Population density indicates the population that lives in an area by unit of territorial surface of that zone. Allows us to distinguish which are the areas where there’s a high or a low number of people be contingent of the territory they occupy. This essay will discuss the effect of population density and noise on individuals. In addition there’s a brief description of the concepts of territoriality, privacy and personal space and the importance of these concepts to an individual since population has become denser. The human population is the total of people living on Earth. A particular amount of the large surface of the Earth has a “production capacity”, which limits the increase in human population. Some observers of human societies have proposed the concept of production capacity also applies to the human population, and that uncontrolled population growth can cause a Malthusian catastrophe, however others vehemently oppose to this happening. A possible mathematical model to describe the growth of a population is called exponential in the shape of a logistic curve.

However the most disconcerting fact is that according to Veitch & Arkkelin(1995) “in the United states alone, 70 percent of individuals live on only 2 percent of the habitable land” (p.229).
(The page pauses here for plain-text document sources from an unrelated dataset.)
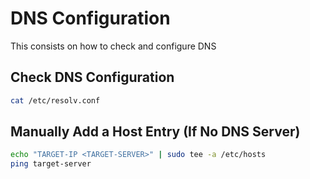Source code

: # DNS Configuration
This consists on how to check and configure DNS

## Check DNS Configuration

```bash
cat /etc/resolv.conf
```

##  Manually Add a Host Entry (If No DNS Server)

```bash
echo "TARGET-IP <TARGET-SERVER>" | sudo tee -a /etc/hosts
ping target-server
``` 
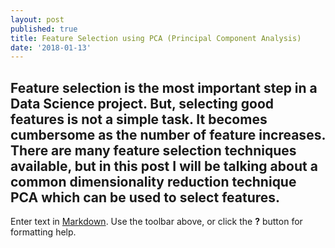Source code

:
 ```yaml
---
layout: post
published: true
title: Feature Selection using PCA (Principal Component Analysis)
date: '2018-01-13'
---
```

## Feature selection is the most important step in a Data Science project. But, selecting good features is not a simple task. It becomes cumbersome as the number of feature increases. There are many feature selection techniques available, but in this post I will be talking about a common dimensionality reduction technique PCA which can be used to select features.

Enter text in [Markdown](http://daringfireball.net/projects/markdown/). Use the toolbar above, or click the **?** button for formatting help.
Instead of distributing ourselves evenly over the surface of the earth we have lean towards concentrating our numbers into limited geographical areas (Veitch & Arkkelin, 1995) Population concentration has a various of social, psychological and physical effects on individuals due to the population density and noise, among others. Currently almost half of humanity lives in urban areas. The world is an increasingly urbanized. Urbanization is a universal process quite complex and characteristic of developing countries, which originates in response to deterioration or at least, the stagnation of the quality of life in rural areas at all levels. People migrate to cities in search of work, educational opportunities and higher levels of life, and leaves rural lands that no longer provides sustenance. But the large volume of housing developments and the rapid rate of urban population growth test the ability of national and local governments to provide basic services.
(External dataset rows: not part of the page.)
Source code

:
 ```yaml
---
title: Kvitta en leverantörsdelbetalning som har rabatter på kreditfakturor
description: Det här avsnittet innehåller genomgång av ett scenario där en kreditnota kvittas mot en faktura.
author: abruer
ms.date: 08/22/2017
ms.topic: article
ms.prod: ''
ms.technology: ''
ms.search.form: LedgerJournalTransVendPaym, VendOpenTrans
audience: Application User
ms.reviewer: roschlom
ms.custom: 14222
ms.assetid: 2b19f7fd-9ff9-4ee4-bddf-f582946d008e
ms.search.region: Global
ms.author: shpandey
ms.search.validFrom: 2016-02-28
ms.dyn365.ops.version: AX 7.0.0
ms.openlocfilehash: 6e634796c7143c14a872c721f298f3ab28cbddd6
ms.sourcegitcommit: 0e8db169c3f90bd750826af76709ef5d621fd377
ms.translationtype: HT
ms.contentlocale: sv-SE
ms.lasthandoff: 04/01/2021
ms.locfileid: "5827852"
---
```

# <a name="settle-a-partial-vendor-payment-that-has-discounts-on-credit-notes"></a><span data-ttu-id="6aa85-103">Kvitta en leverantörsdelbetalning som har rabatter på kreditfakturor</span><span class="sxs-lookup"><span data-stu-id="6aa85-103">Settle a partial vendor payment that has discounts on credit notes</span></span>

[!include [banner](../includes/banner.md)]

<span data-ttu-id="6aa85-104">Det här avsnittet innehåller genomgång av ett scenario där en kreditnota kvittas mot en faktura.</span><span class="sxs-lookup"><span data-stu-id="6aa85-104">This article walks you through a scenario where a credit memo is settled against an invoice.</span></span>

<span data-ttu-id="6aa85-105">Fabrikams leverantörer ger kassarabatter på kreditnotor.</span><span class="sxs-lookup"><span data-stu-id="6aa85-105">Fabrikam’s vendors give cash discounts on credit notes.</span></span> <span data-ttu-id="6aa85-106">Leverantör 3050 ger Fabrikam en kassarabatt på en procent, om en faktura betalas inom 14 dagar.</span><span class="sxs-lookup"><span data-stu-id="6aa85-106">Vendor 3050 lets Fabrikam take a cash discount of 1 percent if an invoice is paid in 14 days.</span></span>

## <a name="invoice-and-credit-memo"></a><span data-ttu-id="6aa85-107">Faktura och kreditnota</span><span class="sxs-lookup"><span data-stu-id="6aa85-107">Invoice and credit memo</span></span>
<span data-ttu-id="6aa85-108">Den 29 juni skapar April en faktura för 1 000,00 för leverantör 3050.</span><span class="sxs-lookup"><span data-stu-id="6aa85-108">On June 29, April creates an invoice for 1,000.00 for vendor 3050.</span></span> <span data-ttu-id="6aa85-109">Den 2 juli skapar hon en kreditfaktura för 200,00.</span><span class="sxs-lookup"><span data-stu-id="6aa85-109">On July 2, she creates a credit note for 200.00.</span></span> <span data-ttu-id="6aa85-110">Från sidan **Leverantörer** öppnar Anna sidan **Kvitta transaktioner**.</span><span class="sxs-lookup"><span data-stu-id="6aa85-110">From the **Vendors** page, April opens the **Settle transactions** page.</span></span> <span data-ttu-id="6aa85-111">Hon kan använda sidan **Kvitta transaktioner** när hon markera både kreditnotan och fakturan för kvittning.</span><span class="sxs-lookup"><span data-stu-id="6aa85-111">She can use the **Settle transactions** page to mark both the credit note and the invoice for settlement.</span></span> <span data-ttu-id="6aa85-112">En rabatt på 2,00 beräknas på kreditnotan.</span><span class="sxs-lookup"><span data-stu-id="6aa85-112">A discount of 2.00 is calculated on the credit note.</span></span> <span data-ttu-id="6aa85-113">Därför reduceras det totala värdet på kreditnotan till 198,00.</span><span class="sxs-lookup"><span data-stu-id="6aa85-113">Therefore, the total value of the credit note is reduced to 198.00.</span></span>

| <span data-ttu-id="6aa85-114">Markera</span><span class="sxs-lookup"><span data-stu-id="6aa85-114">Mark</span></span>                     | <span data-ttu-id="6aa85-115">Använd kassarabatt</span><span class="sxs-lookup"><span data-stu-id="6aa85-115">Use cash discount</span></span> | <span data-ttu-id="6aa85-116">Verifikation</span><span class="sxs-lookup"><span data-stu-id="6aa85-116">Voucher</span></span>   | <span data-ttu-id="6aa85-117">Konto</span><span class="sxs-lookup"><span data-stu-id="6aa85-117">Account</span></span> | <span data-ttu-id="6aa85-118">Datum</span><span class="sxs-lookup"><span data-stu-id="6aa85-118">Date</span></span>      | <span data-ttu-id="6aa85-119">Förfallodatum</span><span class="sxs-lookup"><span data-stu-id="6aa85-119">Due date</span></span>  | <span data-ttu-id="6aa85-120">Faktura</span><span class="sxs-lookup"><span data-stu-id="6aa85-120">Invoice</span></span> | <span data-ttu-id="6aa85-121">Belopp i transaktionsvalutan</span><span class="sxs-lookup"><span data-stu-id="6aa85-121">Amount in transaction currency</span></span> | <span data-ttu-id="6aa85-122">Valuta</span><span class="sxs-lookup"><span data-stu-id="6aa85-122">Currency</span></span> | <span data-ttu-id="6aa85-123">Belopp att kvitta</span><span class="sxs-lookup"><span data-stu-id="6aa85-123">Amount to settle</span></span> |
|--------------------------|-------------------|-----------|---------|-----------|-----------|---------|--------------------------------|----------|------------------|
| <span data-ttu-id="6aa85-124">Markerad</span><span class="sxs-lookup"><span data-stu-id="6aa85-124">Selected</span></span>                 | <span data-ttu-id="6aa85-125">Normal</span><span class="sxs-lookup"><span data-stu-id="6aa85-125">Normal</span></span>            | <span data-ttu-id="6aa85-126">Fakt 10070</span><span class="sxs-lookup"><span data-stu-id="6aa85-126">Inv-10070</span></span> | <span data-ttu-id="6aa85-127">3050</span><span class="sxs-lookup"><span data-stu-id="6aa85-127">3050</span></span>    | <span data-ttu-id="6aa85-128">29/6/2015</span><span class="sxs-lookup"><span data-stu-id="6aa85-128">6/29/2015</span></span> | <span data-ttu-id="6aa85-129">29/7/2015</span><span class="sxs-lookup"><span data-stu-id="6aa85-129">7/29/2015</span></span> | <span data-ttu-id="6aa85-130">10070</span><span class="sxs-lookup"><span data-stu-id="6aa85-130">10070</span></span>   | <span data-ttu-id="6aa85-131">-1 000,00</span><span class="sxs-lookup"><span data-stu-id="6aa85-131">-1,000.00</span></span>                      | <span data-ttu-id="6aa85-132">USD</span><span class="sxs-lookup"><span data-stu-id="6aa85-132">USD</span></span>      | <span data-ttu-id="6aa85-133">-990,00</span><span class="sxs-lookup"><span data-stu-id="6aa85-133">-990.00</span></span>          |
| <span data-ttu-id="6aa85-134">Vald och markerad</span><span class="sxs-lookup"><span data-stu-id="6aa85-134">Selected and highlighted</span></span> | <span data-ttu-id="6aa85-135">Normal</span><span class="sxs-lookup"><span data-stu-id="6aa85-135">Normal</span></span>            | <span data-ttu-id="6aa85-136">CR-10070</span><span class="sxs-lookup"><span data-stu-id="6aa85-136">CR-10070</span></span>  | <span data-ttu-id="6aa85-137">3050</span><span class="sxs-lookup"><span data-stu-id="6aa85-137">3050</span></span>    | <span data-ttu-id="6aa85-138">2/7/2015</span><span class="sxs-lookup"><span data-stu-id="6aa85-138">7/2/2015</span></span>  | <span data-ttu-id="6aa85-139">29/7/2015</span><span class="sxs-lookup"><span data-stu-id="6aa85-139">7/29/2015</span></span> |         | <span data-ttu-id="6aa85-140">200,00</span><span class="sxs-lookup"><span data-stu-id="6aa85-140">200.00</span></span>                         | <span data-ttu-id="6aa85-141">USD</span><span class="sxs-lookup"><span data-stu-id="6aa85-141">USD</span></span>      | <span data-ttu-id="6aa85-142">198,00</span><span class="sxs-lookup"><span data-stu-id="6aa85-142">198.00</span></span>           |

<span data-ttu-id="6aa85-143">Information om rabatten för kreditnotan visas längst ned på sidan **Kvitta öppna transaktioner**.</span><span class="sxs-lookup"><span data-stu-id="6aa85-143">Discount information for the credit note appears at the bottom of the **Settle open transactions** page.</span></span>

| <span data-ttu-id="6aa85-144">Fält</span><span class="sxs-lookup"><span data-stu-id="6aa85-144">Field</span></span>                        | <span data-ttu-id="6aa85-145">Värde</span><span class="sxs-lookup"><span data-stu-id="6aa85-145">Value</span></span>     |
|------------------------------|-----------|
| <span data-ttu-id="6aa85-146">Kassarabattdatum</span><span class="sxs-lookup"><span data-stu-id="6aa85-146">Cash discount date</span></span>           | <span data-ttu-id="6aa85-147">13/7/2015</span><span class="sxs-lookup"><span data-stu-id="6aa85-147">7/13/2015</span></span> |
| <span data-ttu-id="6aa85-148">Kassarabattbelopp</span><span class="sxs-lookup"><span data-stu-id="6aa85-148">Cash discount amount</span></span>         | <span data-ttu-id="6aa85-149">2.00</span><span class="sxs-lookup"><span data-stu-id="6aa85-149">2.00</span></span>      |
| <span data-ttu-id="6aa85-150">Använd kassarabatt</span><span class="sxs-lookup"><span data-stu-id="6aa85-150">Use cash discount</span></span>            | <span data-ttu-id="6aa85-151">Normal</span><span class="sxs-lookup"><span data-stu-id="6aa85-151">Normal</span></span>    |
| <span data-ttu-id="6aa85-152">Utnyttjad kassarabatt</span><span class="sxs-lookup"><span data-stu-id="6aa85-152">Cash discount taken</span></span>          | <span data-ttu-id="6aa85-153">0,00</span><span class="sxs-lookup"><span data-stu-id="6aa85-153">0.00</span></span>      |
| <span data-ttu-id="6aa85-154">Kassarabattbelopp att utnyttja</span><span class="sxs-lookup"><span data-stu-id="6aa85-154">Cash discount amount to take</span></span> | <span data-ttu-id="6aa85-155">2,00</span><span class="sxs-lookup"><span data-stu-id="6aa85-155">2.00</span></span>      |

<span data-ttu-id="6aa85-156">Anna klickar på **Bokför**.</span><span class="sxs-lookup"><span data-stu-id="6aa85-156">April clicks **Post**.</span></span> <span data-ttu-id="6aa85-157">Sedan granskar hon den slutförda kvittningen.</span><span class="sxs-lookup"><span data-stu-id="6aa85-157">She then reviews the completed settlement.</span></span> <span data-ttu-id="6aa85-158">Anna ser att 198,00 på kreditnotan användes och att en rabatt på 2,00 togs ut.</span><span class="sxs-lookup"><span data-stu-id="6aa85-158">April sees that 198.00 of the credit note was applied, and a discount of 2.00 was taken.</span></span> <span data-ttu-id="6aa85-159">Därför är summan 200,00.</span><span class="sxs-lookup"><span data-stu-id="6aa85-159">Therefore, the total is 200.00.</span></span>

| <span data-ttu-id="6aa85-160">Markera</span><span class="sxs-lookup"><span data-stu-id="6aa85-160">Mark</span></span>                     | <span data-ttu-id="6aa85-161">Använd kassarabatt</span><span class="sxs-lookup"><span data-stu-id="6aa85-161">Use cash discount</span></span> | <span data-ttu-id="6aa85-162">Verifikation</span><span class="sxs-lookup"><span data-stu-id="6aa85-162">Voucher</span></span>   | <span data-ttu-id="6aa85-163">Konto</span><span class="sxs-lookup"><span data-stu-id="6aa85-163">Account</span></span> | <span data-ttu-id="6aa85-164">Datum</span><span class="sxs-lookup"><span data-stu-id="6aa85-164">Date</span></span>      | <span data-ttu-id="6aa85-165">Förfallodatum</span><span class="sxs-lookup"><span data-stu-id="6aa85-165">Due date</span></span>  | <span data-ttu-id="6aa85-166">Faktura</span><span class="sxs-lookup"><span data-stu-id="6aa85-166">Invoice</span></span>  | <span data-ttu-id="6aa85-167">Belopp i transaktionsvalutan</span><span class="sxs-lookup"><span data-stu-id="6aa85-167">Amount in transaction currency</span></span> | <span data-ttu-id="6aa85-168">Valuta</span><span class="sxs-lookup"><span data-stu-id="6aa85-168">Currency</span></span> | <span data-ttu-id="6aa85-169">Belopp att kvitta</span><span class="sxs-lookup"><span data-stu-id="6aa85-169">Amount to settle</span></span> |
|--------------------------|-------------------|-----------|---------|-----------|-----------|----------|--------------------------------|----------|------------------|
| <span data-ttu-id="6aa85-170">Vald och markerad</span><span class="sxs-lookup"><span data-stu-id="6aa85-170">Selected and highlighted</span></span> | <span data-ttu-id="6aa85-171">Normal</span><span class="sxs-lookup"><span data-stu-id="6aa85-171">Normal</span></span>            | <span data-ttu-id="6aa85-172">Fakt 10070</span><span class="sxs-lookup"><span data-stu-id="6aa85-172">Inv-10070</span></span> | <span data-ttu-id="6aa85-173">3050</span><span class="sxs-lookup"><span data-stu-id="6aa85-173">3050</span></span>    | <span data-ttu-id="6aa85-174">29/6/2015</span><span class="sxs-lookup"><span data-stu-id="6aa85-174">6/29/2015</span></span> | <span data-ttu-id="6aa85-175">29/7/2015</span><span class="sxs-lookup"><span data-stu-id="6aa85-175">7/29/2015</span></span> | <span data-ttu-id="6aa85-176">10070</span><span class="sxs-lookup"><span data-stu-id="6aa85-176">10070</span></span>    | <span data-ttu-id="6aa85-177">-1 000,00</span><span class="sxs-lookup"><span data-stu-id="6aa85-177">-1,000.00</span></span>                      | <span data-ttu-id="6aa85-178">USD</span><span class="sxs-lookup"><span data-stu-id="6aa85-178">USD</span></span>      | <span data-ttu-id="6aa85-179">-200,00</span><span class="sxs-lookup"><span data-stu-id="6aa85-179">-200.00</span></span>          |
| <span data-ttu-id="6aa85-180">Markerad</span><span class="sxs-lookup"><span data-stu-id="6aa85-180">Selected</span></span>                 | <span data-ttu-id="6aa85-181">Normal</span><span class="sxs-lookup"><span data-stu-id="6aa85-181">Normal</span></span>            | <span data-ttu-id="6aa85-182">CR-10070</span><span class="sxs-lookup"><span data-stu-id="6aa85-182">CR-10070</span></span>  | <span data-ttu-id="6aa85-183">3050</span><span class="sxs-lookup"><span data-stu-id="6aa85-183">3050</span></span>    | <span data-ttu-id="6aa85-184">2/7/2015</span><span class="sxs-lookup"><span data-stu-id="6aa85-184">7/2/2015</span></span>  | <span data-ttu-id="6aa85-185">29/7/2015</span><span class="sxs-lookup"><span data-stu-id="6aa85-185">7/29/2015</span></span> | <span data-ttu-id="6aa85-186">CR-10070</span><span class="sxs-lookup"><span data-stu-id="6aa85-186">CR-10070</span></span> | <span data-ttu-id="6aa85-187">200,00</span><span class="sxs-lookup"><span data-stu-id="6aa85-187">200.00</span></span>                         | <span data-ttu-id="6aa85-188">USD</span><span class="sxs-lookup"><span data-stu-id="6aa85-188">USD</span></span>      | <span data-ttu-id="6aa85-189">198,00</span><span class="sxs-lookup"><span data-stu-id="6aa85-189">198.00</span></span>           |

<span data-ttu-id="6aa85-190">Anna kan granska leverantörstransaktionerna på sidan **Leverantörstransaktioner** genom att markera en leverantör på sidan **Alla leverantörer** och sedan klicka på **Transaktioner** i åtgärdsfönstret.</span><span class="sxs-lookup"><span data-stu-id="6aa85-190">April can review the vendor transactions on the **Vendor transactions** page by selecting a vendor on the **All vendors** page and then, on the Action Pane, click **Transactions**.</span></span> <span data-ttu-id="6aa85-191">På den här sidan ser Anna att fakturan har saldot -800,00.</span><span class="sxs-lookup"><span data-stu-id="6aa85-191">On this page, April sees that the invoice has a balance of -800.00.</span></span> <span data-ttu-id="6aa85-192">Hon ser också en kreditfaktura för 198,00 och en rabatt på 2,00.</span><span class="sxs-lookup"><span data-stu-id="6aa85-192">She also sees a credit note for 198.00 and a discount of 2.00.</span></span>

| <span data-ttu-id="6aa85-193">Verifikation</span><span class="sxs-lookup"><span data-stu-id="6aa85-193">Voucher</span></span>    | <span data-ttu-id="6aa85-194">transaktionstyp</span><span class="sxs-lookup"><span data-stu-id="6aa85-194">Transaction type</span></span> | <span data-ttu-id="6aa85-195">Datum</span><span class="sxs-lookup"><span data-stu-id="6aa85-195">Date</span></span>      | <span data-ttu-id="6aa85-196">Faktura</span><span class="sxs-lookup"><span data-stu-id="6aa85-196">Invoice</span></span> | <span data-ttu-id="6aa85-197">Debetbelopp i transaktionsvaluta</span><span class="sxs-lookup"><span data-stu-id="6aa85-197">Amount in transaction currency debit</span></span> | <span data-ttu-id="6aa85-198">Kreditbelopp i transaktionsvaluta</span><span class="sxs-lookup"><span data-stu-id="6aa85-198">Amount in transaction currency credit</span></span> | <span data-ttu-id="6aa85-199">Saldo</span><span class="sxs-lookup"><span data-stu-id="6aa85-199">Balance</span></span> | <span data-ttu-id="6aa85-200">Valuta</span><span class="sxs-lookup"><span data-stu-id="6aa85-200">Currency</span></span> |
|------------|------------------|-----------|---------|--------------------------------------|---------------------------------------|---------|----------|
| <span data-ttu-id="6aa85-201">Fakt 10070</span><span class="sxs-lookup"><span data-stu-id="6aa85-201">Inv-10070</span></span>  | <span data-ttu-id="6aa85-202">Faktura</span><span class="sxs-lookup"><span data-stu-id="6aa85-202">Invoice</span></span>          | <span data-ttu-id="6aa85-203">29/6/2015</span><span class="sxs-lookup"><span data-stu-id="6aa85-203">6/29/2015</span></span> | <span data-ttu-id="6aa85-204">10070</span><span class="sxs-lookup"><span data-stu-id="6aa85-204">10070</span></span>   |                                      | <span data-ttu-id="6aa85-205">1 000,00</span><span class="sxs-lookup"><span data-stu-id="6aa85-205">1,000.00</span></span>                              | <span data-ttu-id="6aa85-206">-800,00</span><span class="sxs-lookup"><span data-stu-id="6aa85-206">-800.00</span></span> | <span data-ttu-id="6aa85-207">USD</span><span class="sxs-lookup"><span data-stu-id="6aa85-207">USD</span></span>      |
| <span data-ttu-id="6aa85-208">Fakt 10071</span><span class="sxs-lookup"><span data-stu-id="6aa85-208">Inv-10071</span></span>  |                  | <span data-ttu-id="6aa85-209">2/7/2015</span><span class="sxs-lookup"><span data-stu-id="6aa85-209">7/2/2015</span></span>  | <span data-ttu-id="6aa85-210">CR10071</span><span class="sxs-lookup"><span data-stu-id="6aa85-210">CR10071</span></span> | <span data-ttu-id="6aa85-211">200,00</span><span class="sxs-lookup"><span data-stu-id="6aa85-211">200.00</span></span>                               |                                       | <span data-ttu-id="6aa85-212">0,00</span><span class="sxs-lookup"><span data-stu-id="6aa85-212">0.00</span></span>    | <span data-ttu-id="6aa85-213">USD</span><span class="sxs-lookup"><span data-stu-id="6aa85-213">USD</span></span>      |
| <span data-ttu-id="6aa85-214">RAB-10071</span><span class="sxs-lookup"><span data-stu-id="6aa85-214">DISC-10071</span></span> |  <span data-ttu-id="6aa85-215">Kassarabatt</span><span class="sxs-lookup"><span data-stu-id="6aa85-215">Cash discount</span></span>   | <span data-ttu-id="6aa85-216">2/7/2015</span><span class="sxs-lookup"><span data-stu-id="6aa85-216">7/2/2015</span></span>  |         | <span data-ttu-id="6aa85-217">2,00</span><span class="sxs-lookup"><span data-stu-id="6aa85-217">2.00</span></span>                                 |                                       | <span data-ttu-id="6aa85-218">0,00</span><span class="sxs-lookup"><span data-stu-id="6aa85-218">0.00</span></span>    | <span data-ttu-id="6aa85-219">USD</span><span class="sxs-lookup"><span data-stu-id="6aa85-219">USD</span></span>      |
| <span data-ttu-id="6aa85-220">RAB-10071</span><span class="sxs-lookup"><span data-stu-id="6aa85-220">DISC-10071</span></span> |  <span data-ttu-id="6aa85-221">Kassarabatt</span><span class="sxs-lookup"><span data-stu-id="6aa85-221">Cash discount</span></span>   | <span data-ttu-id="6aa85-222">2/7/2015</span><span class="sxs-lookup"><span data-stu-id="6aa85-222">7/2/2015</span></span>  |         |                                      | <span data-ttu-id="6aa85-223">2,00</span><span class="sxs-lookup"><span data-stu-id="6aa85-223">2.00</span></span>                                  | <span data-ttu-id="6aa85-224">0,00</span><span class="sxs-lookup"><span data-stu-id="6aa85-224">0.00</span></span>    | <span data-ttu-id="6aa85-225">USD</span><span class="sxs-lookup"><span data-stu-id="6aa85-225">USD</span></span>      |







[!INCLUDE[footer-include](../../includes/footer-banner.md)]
“Urban environments display three specific aspects: ambient physical conditions (essentially noise and air pollution), social conditions (density), and overstimulation (exposure to a high number and variety of visual and other stimulations)” (Urban environments and human behavior, 2004, para.3). Usually rapid urban growth is accompanied by many intractable problems like poverty, unemployment, inadequate housing, poor or lack of sanitation, water and air pollution, noise pollution, other forms of environmental degradation, congestion streets and the saturation of public transportation systems. Noise is basically unwanted sound or sounds. Noise is a major cause of concern among the population of cities, as it affects the quality of life and can also cause harmful effects on health, behavior and activities of man, and causes psychological and social effects Noise is the common stress to which individual that lives on an urban area is exposed to on a daily basis. The sound level is linked to the size of the population of an area and a direct consequence of the population’s activities that takes place. The noise was considered the most harmless source of contamination because, unlike other agents, is perceived only by one sense and its effects are less immediate.

It is, however one of most invasive contaminants found in the environment, because “noise can come from anything that makes a sound, because noise is in the perception of the hearer and not in the sound itself” (Veitch & Arkkelin, 1995, p.208). The effects of noise are not easily visible, and can only be noted in time. Above all, noise leaves no residue. “Psychological perceptions of sounds vary in their timbre, pitch, and loudness” (Veitch & Arkkelin, 1995, p.207). Exposure to loud noise can affect memory, produced perceptual errors, stress, affect learning and generate aggression. And several of the psychological effects of loud noise on individuals, problems sleeping, unstable behavior, memory loss, lack of attention, depression, anxiety, stress or insomnia. Some of the physiological effects include, auditory problems, blood vessels constrict, and the pupils dilate, the voluntary and involuntary muscles tense and adrenalin increases causing neuro-muscular tension, nervousness, irritability and anxiety (Veitch & Arkkelin, 1995).

Territoriality, privacy and personal space have a great significance for individuals since population has become denser. Territoriality is defined as a marked geographical space in which individual sees as their property, in other words the marking of a space, and the sense of territory as a space in which an individual has complete domain. “Human territories may be less rooted in survival needs than in a desire for status, privacy, and solitude” (Territoriality, 2004, para.4). Personal space is the emotionally tinged zone around the human body that people feel is “their space” (Personal Space, 2004, para.1).When personal space is invaded without consent there is the tendency to become anxious and angry. Another important concept in any individual’s life is their privacy.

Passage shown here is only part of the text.